Excerpts from a dataset

========================================

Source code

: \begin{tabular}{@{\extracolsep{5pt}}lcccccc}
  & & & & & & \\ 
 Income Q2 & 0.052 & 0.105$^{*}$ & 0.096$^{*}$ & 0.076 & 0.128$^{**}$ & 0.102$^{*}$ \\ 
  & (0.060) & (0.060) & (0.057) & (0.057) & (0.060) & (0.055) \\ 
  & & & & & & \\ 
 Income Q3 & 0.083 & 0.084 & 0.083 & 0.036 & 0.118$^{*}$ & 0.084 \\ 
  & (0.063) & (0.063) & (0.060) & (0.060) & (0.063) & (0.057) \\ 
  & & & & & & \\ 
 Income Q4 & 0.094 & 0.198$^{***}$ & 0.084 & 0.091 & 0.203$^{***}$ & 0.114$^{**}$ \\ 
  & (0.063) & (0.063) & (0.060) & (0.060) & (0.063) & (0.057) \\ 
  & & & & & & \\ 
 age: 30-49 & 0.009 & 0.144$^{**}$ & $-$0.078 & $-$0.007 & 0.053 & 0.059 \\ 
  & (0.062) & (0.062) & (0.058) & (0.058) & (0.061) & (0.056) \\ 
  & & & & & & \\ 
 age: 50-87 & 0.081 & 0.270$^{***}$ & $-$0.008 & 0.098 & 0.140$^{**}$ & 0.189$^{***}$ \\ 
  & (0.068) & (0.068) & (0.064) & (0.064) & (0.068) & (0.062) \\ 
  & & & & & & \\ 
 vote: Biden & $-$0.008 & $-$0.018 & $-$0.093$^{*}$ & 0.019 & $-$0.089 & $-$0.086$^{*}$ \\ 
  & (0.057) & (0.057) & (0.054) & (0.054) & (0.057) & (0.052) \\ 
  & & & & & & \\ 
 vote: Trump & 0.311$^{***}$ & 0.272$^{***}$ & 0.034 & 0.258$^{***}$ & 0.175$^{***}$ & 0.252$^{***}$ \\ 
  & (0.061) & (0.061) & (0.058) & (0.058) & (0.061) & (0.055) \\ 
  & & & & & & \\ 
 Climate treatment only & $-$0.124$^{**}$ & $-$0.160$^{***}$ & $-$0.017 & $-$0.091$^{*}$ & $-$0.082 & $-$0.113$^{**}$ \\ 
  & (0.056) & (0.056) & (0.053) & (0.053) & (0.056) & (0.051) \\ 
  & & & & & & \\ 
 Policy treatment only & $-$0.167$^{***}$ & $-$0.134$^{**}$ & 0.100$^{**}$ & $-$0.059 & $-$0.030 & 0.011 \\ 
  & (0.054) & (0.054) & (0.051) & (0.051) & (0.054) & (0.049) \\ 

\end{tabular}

========================================

--- WHAT TO WORK ON ---
Starting at the line that contains "Policy treatment only", transcribe every line through the last line of the entries above, exactly, and nothing else.

--- YOUR SOLUTION ---
 Policy treatment only & $-$0.167$^{***}$ & $-$0.134$^{**}$ & 0.100$^{**}$ & $-$0.059 & $-$0.030 & 0.011 \\ 
  & (0.054) & (0.054) & (0.051) & (0.051) & (0.054) & (0.049) \\ 

\end{tabular}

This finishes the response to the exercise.